Litigation Release No. 20203 / July 24, 2007
SEC v. Shane Bashir Suman and Monie Rahman, No.
07-CV 6625 (J. Pauley) (S.D.N.Y.)
SEC Charges Couple With Illegal Insider Trading in
Securities of Molecular Devices Corp.
Washington, D.C., July 24, 2007 - The Securities
and Exchange Commission today filed insider trading charges
against a former MDS Inc. employee who allegedly stole
confidential information about MDS's impending tender offer
for the shares of Molecular Devices Corp. (Molecular) and,
along with his wife, used that information to trade in
Molecular securities ahead of the merger's public
announcement. The Ontario Securities Commission also brought
its own separate enforcement action today to address this
conduct.
The SEC alleges that Shane Bashir Suman, 34, of Toronto,
learned about secret merger negotiations through access he
had to electronic data in his job as an information
technology specialist at MDS, then gave that information to
his wife, Monie Rahman, 36. In the days before the tender
offer became publicly known, Suman and Rahman made just over
$1 million by trading in the securities of Molecular.
The SEC's complaint, filed in the United States District
Court for the Southern District of New York, alleges that
Suman's job gave him access to a vast amount of secret
corporate information. In particular, Suman was able to read
the contents of confidential e-mails and other electronic
data without detection. For example, the circumstances in
which Suman was called to restore an electronic document on
Jan. 23, 2007, the day before he and his wife started
trading, suggested the code name for the MDS-Molecular
merger and the sensitivity associated with that project.

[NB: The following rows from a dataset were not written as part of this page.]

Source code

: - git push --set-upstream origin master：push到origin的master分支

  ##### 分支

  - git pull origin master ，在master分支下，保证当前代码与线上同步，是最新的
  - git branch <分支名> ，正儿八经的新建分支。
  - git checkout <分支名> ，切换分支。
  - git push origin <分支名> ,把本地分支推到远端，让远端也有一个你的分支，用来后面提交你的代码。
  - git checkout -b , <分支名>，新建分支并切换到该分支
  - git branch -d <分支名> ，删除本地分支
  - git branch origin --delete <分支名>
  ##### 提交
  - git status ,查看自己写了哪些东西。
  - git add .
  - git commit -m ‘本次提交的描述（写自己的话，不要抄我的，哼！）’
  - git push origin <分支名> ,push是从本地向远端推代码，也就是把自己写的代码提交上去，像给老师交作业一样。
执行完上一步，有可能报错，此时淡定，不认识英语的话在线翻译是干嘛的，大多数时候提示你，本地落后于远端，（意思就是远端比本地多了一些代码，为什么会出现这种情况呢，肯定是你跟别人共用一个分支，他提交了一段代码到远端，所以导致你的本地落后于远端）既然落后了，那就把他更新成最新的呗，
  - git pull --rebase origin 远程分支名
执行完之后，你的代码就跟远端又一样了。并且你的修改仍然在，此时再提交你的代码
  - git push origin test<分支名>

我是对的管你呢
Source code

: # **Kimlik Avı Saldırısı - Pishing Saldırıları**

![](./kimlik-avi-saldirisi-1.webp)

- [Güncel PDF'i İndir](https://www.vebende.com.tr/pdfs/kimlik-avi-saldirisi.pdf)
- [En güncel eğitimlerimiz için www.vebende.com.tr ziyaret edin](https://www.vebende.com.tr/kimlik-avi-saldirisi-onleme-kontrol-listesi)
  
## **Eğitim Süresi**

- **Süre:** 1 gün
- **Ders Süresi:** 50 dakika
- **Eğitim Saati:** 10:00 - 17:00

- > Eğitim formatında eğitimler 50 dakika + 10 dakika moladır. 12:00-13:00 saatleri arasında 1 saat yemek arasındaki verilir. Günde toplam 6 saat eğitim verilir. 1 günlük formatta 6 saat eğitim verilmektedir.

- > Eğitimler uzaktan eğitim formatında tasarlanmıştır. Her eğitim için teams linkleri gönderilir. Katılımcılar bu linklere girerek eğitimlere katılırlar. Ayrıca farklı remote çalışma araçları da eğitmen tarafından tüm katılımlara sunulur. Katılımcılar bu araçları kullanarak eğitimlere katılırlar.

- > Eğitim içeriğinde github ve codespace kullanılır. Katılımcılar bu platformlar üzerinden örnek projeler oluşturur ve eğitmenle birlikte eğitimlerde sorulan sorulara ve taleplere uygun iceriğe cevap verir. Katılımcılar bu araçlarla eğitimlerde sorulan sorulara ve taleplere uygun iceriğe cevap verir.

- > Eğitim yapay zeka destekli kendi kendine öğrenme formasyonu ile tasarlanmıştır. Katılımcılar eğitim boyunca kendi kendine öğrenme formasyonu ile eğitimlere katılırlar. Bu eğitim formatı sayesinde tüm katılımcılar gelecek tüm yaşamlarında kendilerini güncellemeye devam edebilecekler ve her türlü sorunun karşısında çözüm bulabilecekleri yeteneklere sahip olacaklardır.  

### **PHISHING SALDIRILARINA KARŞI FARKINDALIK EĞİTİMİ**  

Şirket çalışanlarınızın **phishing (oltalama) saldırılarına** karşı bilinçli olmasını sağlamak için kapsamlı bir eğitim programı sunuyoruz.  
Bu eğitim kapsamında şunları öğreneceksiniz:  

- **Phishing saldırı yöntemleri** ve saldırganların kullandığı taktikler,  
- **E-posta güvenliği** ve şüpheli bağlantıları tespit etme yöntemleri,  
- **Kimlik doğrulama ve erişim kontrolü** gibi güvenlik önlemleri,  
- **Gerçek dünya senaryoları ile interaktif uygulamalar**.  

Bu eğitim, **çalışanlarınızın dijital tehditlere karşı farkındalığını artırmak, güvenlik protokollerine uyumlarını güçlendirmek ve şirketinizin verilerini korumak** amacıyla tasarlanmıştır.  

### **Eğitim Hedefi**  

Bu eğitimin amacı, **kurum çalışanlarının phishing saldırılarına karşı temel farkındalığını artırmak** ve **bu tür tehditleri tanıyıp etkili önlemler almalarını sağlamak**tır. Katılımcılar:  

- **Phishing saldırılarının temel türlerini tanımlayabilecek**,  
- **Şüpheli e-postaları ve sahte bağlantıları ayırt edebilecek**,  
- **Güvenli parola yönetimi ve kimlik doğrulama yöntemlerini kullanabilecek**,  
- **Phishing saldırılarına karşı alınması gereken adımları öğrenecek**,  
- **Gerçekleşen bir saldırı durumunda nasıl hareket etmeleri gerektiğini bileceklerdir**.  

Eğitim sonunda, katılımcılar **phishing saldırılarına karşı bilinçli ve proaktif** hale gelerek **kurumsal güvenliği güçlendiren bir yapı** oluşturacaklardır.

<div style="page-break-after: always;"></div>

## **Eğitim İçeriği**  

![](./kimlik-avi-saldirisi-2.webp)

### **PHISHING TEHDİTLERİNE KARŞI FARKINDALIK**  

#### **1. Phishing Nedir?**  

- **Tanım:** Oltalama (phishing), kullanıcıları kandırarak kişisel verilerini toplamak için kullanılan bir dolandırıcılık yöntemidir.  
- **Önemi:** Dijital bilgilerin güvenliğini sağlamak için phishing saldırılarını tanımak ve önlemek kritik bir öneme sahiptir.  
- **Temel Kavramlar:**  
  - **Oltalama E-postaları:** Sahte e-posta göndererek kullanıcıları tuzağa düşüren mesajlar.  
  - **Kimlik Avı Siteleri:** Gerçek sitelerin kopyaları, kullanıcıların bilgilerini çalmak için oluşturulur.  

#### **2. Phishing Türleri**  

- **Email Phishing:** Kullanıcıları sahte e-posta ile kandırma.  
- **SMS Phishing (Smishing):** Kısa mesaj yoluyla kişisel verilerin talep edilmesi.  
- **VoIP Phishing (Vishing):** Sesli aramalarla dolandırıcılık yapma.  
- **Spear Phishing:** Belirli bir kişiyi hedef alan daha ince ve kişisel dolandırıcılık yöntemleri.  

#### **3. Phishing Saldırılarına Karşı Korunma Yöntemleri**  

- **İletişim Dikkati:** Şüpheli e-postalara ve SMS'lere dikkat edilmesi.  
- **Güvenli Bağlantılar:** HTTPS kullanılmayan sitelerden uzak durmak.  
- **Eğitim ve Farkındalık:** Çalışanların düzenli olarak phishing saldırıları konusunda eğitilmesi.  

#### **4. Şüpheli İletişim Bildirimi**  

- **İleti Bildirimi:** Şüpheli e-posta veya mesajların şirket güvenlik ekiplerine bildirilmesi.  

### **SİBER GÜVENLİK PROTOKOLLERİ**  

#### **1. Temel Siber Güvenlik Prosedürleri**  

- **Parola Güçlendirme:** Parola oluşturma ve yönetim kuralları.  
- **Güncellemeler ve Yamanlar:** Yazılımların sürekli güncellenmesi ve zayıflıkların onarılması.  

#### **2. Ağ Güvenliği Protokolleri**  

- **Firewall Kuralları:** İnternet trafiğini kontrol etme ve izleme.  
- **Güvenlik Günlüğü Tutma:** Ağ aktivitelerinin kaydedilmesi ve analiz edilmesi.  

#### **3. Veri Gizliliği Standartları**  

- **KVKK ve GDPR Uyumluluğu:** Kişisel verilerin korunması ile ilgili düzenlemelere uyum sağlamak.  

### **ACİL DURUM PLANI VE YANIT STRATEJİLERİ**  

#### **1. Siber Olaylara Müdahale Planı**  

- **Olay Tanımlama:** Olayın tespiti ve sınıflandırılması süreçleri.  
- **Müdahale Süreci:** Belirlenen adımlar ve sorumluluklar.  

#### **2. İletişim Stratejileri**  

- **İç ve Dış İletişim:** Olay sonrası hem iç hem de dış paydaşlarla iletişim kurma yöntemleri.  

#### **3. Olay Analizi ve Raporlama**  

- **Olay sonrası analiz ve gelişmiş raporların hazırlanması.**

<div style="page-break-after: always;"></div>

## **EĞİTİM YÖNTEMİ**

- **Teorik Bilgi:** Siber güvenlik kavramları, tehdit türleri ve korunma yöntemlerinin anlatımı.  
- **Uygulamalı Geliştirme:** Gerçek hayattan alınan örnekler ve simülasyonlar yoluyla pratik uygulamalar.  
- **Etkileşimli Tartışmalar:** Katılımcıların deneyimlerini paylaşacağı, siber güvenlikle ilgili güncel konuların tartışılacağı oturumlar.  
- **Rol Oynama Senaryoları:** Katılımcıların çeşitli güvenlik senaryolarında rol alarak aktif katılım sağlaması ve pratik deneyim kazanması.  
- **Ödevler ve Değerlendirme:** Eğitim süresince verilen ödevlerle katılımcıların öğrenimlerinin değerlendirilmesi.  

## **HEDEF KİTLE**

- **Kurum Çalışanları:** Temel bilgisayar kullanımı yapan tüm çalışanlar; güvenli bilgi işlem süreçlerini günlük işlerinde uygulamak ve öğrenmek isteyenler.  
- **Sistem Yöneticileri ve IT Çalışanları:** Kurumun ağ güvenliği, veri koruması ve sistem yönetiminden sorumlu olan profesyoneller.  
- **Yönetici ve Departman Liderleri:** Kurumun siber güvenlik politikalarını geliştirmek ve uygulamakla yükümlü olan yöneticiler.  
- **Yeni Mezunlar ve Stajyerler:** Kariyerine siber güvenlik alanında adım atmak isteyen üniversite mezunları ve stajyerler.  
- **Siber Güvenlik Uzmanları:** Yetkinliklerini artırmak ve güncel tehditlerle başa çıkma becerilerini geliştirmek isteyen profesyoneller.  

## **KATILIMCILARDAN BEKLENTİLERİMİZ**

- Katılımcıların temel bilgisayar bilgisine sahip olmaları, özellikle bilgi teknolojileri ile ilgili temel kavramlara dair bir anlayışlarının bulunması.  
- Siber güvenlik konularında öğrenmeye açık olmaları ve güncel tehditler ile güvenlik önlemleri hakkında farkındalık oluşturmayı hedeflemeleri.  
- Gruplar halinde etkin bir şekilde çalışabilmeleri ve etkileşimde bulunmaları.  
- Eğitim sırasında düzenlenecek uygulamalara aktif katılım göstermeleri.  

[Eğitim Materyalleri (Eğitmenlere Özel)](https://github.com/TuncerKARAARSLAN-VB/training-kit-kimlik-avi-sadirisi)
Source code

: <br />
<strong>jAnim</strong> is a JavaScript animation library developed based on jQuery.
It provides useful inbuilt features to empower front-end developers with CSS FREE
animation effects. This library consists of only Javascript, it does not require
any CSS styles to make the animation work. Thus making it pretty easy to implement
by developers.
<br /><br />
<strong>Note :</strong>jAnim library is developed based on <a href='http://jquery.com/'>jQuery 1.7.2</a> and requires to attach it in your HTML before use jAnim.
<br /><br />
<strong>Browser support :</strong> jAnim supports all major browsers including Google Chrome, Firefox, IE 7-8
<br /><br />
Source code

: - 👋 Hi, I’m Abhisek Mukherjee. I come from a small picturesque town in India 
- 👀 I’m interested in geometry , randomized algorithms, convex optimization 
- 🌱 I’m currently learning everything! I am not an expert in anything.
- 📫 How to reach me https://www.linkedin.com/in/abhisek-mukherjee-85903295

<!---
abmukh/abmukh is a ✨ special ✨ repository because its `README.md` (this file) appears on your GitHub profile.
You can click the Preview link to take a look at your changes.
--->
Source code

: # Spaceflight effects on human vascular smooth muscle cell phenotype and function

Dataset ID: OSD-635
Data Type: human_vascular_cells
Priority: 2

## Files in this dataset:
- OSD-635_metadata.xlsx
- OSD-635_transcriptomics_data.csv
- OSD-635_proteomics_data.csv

Later that day, Suman conducted Internet searches for both
that code name and for "Molecular Devices". Just after
running those searches, Suman called Rahman and spoke to her
for 100 minutes, much longer than their phone records
indicate they usually spoke.
Between Jan. 24 and Jan. 26, 2007, Suman and Rahman
bought 12,000 Molecular shares and 900 Molecular call
options. Brokerage account records indicate that a portion
of the Molecular securities purchases were financed with a
margin loan of approximately $200,000, and the couple
previously did not have a position in Molecular securities.
On Jan. 29, 2007, MDS and Molecular jointly announced the
tender offer for Molecular's shares. The stock price
immediately rose from almost $24 to roughly $35, making
Rahman and Suman's trades worth more than $1 million.
Suman and Rahman are both Canadian citizens, though
Rahman has lived in Logan, Utah, since June 2006. The
Commission acknowledges the assistance of the OSC and the
Chicago Board Options Exchange in this matter.